Le marché a interprété l'annonce comme la preuve que la probabilité d'un choc d'offre avait fortement diminué.

La réponse iranienne a compliqué cette conclusion. Le porte-parole du ministère des Affaires étrangères, Esmaeil Baghaei, a déclaré qu'aucune négociation avec les États-Unis n'était en cours et qu'aucune réunion n'avait été organisée.

Téhéran a indiqué que ses discussions avec Oman concernaient les routes des navires commerciaux à travers le détroit.

Nikos Tzabouras de Tradu a déclaré au Wall Street Journal que les négociations antérieures n'avaient pas abouti à un accord global et qu'un nouveau revers diplomatique pourrait ranimer les hostilités et la prime géopolitique sur le pétrole.
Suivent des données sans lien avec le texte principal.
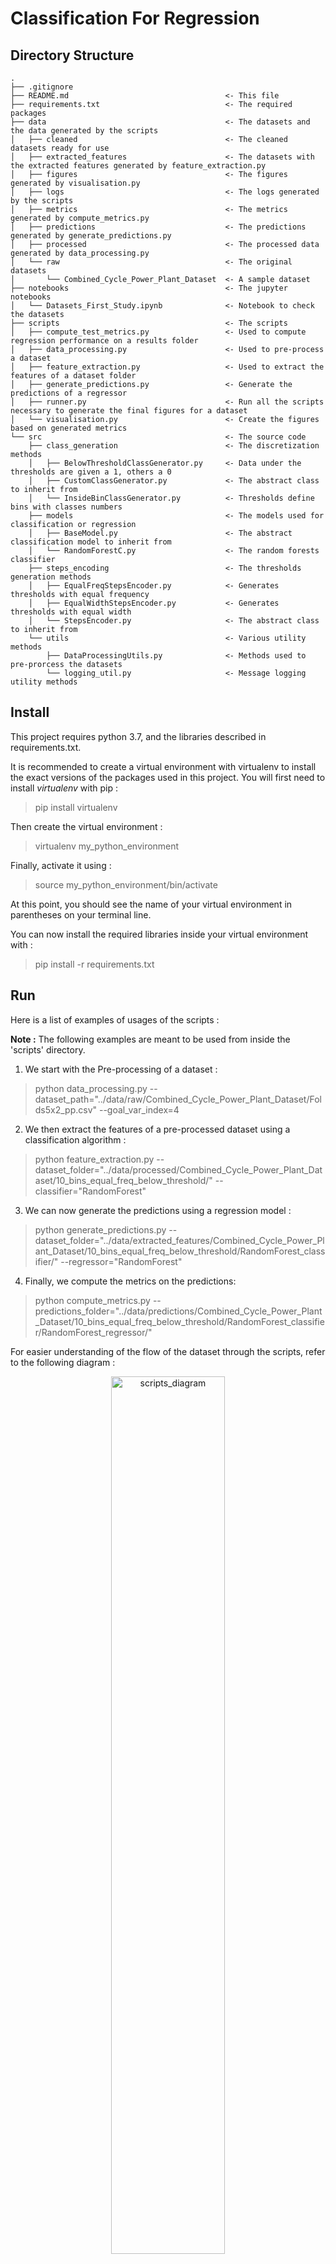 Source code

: # Classification For Regression

## Directory Structure
    .
    ├── .gitignore
    ├── README.md                                   <- This file
    ├── requirements.txt                            <- The required packages
    ├── data                                        <- The datasets and the data generated by the scripts
    │   ├── cleaned                                 <- The cleaned datasets ready for use
    │   ├── extracted_features                      <- The datasets with the extracted features generated by feature_extraction.py
    │   ├── figures                                 <- The figures generated by visualisation.py
    │   ├── logs                                    <- The logs generated by the scripts
    │   ├── metrics                                 <- The metrics generated by compute_metrics.py
    │   ├── predictions                             <- The predictions generated by generate_predictions.py
    │   ├── processed                               <- The processed data generated by data_processing.py
    │   └── raw                                     <- The original datasets
    │       └── Combined_Cycle_Power_Plant_Dataset  <- A sample dataset
    ├── notebooks                                   <- The jupyter notebooks
    │   └── Datasets_First_Study.ipynb              <- Notebook to check the datasets
    ├── scripts                                     <- The scripts
    │   ├── compute_test_metrics.py                 <- Used to compute regression performance on a results folder
    │   ├── data_processing.py                      <- Used to pre-process a dataset
    │   ├── feature_extraction.py                   <- Used to extract the features of a dataset folder
    │   ├── generate_predictions.py                 <- Generate the predictions of a regressor
    │   ├── runner.py                               <- Run all the scripts necessary to generate the final figures for a dataset
    │   └── visualisation.py                        <- Create the figures based on generated metrics
    └── src                                         <- The source code
        ├── class_generation                        <- The discretization methods
        │   ├── BelowThresholdClassGenerator.py     <- Data under the thresholds are given a 1, others a 0
        │   ├── CustomClassGenerator.py             <- The abstract class to inherit from
        │   └── InsideBinClassGenerator.py          <- Thresholds define bins with classes numbers
        ├── models                                  <- The models used for classification or regression
        │   ├── BaseModel.py                        <- The abstract classification model to inherit from
        │   └── RandomForestC.py                    <- The random forests classifier
        ├── steps_encoding                          <- The thresholds generation methods
        │   ├── EqualFreqStepsEncoder.py            <- Generates thresholds with equal frequency
        │   ├── EqualWidthStepsEncoder.py           <- Generates thresholds with equal width
        │   └── StepsEncoder.py                     <- The abstract class to inherit from
        └── utils                                   <- Various utility methods
            ├── DataProcessingUtils.py              <- Methods used to pre-prorcess the datasets
            └── logging_util.py                     <- Message logging utility methods


## Install
This project requires python 3.7, and the libraries described in requirements.txt.

It is recommended to create a virtual environment with virtualenv to install the exact versions of the packages used in this project. You will first need to install *virtualenv* with pip :
> pip install virtualenv

Then create the virtual environment :
> virtualenv my_python_environment

Finally, activate it using :
> source my_python_environment/bin/activate

At this point, you should see the name of your virtual environment in parentheses on your terminal line.

You can now install the required libraries inside your virtual environment with :
> pip install -r requirements.txt


## Run
Here is a list of examples of usages of the scripts :

**Note :** The following examples are meant to be used from inside the 'scripts' directory.

1) We start with the Pre-processing of a dataset :
> python data_processing.py --dataset_path="../data/raw/Combined_Cycle_Power_Plant_Dataset/Folds5x2_pp.csv" --goal_var_index=4

2) We then extract the features of a pre-processed dataset using a classification algorithm :
> python feature_extraction.py --dataset_folder="../data/processed/Combined_Cycle_Power_Plant_Dataset/10_bins_equal_freq_below_threshold/" --classifier="RandomForest"

3) We can now generate the predictions using a regression model :
> python generate_predictions.py --dataset_folder="../data/extracted_features/Combined_Cycle_Power_Plant_Dataset/10_bins_equal_freq_below_threshold/RandomForest_classifier/" --regressor="RandomForest"

4) Finally, we compute the metrics on the predictions:
> python compute_metrics.py --predictions_folder="../data/predictions/Combined_Cycle_Power_Plant_Dataset/10_bins_equal_freq_below_threshold/RandomForest_classifier/RandomForest_regressor/"

For easier understanding of the flow of the dataset through the scripts, refer to the following diagram :

<div style="text-align:center">
   <img src="./scripts_diagram.png" alt="scripts_diagram" width="60%"/>
</div>

## Usage
Here are the scripts and the details about every usable parameter :

1) **data_processing.py :**
    > python data_processing.py [dataset_path] [options]
   
    The mandatory parameters are :
    * dataset_path : The dataset to process
   
    The optional parameters are :
    * output_path : The folder where the results will be saved (will be generated if not defined)
    * split_method : The splitting method to use (Choices : equal_width, equal_freq, kmeans)
    * output_classes : The method of class generation (Choices : below_threshold, inside_bin)
    * delimiter : Delimiter to use when reading the dataset
    * header : Infer the column names or use None if the first line isn't a csv header line (Choices : infer, None)
    * decimal : Character to recognize as decimal point
    * na_values : Additional string to recognize as NA/NaN
    * usecols : The indexes of the columns to keep
    * goal_var_index : The index of the column to use as the goal variable
    * n_bins : The number of bins to create
    * k_folds : The number of folds in the k-folds
    * log_lvl : Change the log display level (Choices : debug, info, warning)


2) **feature_extraction.py :**
    > python feature_extraction.py [dataset_folder] [options]

    The mandatory parameters are :
    * dataset_folder : The folder where the k-fold datasets are stored

    The optional parameters are :
    * output_path : The folder where the results will be saved (will be generated if not defined)
    * classifier : The classifier model to use (Choices : RandomForest, LogisticRegression, XGBoost, GaussianNB, Khiops)
    * class_cols : The indexes of the classes columns
    * log_lvl : Change the log display level (Choices : debug, info, warning)
   

3) **generate_predictions.py :**
    > python generate_predictions.py [dataset_folder] [regressor] [options]

    The mandatory parameters are :
    * dataset_folder : The folder where the test and train k-fold datasets are stored
    * regressor : The regression model to use (Choices : RandomForest, LinearRegression, XGBoost, GaussianNB, Khiops)

    The options are :
    * output_path : The folder where the results will be saved (will be generated if not defined)
    * log_lvl : Change the log display level (Choices : debug, info, warning)
   

4) **compute_metrics.py :**
   > python compute_metrics.py [results_folder] [options]

    The mandatory parameters are :
    * results_folder : The folder where the results of the script *generate_predictions.py* are stored

    The options are :
    * output_path : The folder where the results will be saved (will be generated if not defined)
    * log_lvl : Change the log display level (Choices : debug, info, warning)
   

5) **visualisation.py :**
   > python visualisation.py [parent_folder] [options]

    The mandatory parameters are :
    * results_folder : The folder where the results of the script *generate_predictions.py* are stored

    The options are :
    * output_path : The folder where the results will be saved (will be generated if not defined)
    * show_variance : Whether the variance should be shown on the graph or not (Choices : true, false)
    * metric : The metric to display (Choices : r_squared, adjusted_r_squared, MSE, RMSE, MAE)
    * log_lvl : Change the log display level (Choices : debug, info, warning)
   

6) **runner.py :**
   > python runner.py [dataset_name] [goal_index] [classifiers]+

    The mandatory parameters are :
    * dataset_name : The dataset to use
    * goal_index : The index of the goal variable
    * classifiers : The classifiers to compare (choices : RandomForest, LogisticRegression, XGBoost, GaussianNB, Khiops)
Le détroit d'Ormuz expose le brut à un risque de hausse explosive

Le détroit d'Ormuz reste le principal foyer de tension alors que le trafic est contraint, tandis qu'un navire de commerce a rapporté avoir été touché par un projectile au large d'Oman mardi.

JPMorgan estime que chaque mois de perturbation pourrait ajouter environ 7 à 8 $ le baril au Brent. Une perturbation de trois mois pourrait porter la moyenne mensuelle à environ 114 $.

Goldman Sachs a présenté un scénario dans lequel une perturbation à Ormuz ferait monter le Brent au‑dessus de 120 $. Ce n'est pas le scénario de base de la banque : elle s'attend à ce que les prix se détendent à mesure que les tensions s'apaisent, le Brent affichant en moyenne autour de 80 $ au quatrième trimestre et 75 $ en 2027.

Ces prévisions expliquent pourquoi les risques sont asymétriques. La baisse liée à un accord de paix peut se dérouler au fur et à mesure que le transport maritime et les stocks se normalisent.

La hausse résultant d'une nouvelle attaque, d'un échec de négociation ou d'une reprise des frappes américaines pourrait se matérialiser immédiatement.

Les approvisionnements à plus long terme limitent encore le scénario haussier

Un rebond tactique ne prouverait pas que le pétrole est entré dans un nouveau marché haussier durable. L'OPEC+ augmente ses objectifs de production, la production des EAU est élevée et l'offre hors OPEP réagit aux prix plus élevés.

Anindya Banerjee, responsable de la recherche matières premières chez Kotak Securities, a déclaré au Economic Times que l'orientation de ses prévisions restait inchangée, bien que « le chemin et le calendrier aient changé ».

Il s'attend à ce que le brut se refroidisse d'ici 2027 à mesure que l'offre hors de la zone de conflit s'étend et que les stocks se reconstituent lorsque les flux se normaliseront.

Cette pression à plus long terme compte car le recul de lundi n'a pas été uniquement provoqué par la diplomatie.

L'OPEC+ a approuvé une augmentation des quotas pour septembre d'environ 188,000 barils par jour, renforçant les attentes selon lesquelles davantage d'offre pourrait finalement parvenir sur le marché.

Un véritable accord de paix pourrait de nouveau faire baisser le brut. Tant qu'un tel accord n'existe pas, le marché reste vulnérable à un rebond marqué chaque fois que des événements contredisent son récit fragile de paix.